When the data is symmetrical, the mean is often the preferred measure of central tendency over the median and mode. Based on statistical theory, the mean is the estimator that does the best job of estimating the population parameter over the long run, even if the data is not symmetrical.

To Recap: The Mode is appropriate to use when The observation that is most frequently observed is desired. A quick estimate of central tendency is desired. The data is categorical. Do not use when The data is multi-modal, highly skewed, or uniform, because in these situations, the mode may provide an extremely poor estimate of the center of the distribution. A more accurate measure of central tendency such as the mean or median is available. The Median is appropriate to use when The center or the middle value of the data set is desired. One needs to determine whether additional data points fall either above or below the midpoint.
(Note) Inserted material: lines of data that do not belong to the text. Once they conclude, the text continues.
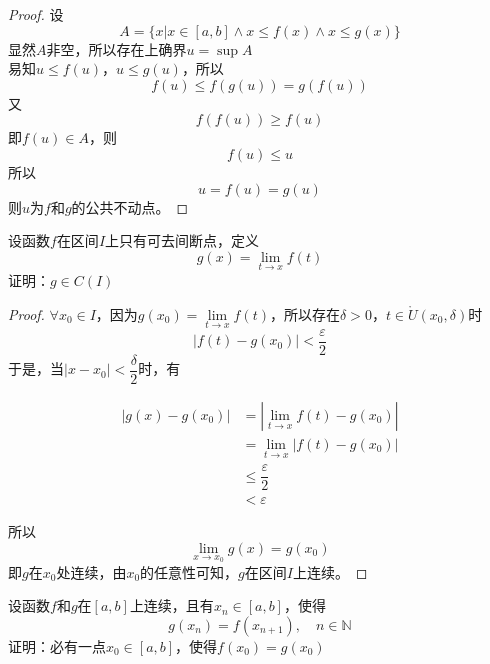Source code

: \begin{proof}

    设
    \[A = \{x| x \in [a, b] \land x \leq f(x) \land x \leq g(x)\}\]
    显然\(A\)非空，所以存在上确界\( u = \sup{A}\) \\
    易知\(u \leq f(u)\)，\(u \leq g(u)\)，所以            
    \[f(u) \leq f(g(u)) = g(f(u))\] 
    又
    \[f(f(u)) \geq f(u)\]
    即\(f(u) \in A\)，则
    \[f(u) \leq u\]
    所以
    \[u = f(u) = g(u)\]
    则\(u\)为\(f\)和\(g\)的公共不动点。

\end{proof}

\begin{proposition}
    
    设函数\(f\)在区间\(I\)上只有可去间断点，定义
    \[g(x) = \lim\limits_{t \to x}{f(t)}\]
    证明：\(g \in C(I)\)

\end{proposition}

\begin{proof}

    \(\forall x_0 \in I\)，因为\(g(x_0) = \lim\limits_{t \to x}{f(t)}\)，所以存在\(\delta > 0\)，\(t \in \mathring{U}(x_0, \delta)\)时
    \[|f(t) - g(x_0)| < \dfrac{\varepsilon}{2}\]
    于是，当\(|x - x_0| < \dfrac{\delta}{2}\)时，有

    \begin{align*}
        |g(x) - g(x_0)| & = \left| \lim\limits_{t \to x}{f(t) - g(x_0)} \right| \\
        & = \lim\limits_{t \to x}{|f(t) - g(x_0)|} \\
        & \leq \dfrac{\varepsilon}{2} \\
        & < \varepsilon 
    \end{align*}

    所以
    \[\lim\limits_{x\to x_0}{g(x)} = g(x_0)\]
    即\(g\)在\(x_0\)处连续，由\(x_0\)的任意性可知，\(g\)在区间\(I\)上连续。

\end{proof}

\begin{proposition}

    设函数\(f\)和\(g\)在\([a, b]\)上连续，且有\(x_n \in [a, b]\)，使得
    \[g(x_n) = f(x_{n + 1}), \quad n \in \mathbb{N}\]
    证明：必有一点\(x_0 \in [a, b]\)，使得\(f(x_0) = g(x_0)\)

\end{proposition}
The data is highly skewed. Outliers exist that will affect the mean. Do not use when The distribution of the data is symmetrical because the mean is preferred. The Mean is appropriate to use when The data is symmetrical or at least not really skewed. When the data is roughly symmetrical, the mean, median, and mode are all somewhat decent measures of central tendency. However, when the data is

symmetrical, the mean will provide the best estimate because over the long run it does the best job of estimating the center of the distribution. Do not use when The distribution of the data is extremely skewed. Outliers exist which will affect the mean more than an acceptable amount. OPTIONAL: Using Excel to find the mean, median, and mode Using Excel to find the mean, median, and mode will make our lives easy, but remember for tests and quizzes you will need to find each of these by hand. Finding the Mode Step 1: Click on an empty box on the spreadsheet. Step 2: From the tool bar click on the f x icon. Once the f x icon has been selected the Past Function dialogue box should appear. Step 3: From the Function category widow select Statistical. Step 4: Once Statistical is selected from Function Name chose Mode. Step 5: Click on the Array box (it might say Numbers), highlight your data, and click OK. Your result should be in the empty box from Step 1.

These same steps can be repeated to find the mean or median by replacing Mode in step 4 with Average or Median.